Search the data for the string "your" and copy each line in which it appears.

::::

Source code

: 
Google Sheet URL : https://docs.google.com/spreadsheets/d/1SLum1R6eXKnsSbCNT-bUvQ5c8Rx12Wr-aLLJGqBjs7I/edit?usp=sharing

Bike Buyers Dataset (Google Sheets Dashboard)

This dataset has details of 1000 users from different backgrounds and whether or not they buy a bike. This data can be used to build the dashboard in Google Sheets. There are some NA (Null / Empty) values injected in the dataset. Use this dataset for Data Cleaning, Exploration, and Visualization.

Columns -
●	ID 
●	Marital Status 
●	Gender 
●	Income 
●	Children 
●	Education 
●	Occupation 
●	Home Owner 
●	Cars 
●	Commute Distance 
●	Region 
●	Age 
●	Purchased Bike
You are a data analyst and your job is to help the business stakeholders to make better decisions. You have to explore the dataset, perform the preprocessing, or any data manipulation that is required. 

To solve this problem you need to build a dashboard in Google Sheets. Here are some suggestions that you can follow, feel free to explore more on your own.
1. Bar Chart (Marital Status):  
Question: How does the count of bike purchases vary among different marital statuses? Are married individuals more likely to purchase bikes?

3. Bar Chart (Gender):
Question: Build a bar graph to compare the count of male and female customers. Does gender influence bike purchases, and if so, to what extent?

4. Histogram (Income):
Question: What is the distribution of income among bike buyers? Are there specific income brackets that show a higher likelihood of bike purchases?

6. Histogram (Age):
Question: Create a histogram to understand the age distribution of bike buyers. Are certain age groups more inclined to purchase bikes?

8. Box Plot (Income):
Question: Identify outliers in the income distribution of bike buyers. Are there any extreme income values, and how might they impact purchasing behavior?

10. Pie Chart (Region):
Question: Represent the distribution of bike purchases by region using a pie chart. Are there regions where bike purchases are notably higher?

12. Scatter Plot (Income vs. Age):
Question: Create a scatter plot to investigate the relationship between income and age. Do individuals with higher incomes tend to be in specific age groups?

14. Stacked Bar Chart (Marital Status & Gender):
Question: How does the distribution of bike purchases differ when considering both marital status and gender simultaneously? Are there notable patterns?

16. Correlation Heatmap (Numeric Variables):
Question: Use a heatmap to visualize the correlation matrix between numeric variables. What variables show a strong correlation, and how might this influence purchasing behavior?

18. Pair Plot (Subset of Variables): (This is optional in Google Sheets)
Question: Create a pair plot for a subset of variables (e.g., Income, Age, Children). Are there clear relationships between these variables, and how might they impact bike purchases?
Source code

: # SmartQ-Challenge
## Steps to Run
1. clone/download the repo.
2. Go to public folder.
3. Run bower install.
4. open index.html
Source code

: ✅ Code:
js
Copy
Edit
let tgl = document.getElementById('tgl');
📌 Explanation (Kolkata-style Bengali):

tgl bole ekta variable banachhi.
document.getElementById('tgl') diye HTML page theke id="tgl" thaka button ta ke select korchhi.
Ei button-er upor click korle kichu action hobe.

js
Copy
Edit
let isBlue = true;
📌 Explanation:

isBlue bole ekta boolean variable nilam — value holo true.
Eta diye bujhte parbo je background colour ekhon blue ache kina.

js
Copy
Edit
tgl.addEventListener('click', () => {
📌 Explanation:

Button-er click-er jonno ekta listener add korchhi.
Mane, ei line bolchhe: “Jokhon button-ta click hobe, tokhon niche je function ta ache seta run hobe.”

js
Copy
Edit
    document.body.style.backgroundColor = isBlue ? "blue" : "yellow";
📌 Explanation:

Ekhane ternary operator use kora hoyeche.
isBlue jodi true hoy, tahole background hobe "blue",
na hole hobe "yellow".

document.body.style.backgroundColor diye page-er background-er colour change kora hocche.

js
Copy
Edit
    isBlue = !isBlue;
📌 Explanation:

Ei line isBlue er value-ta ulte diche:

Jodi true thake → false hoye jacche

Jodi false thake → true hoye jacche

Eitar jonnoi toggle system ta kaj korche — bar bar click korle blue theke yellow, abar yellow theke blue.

::::

# [EXERCISE RESULT]
You are a data analyst and your job is to help the business stakeholders to make better decisions. You have to explore the dataset, perform the preprocessing, or any data manipulation that is required. 
To solve this problem you need to build a dashboard in Google Sheets. Here are some suggestions that you can follow, feel free to explore more on your own.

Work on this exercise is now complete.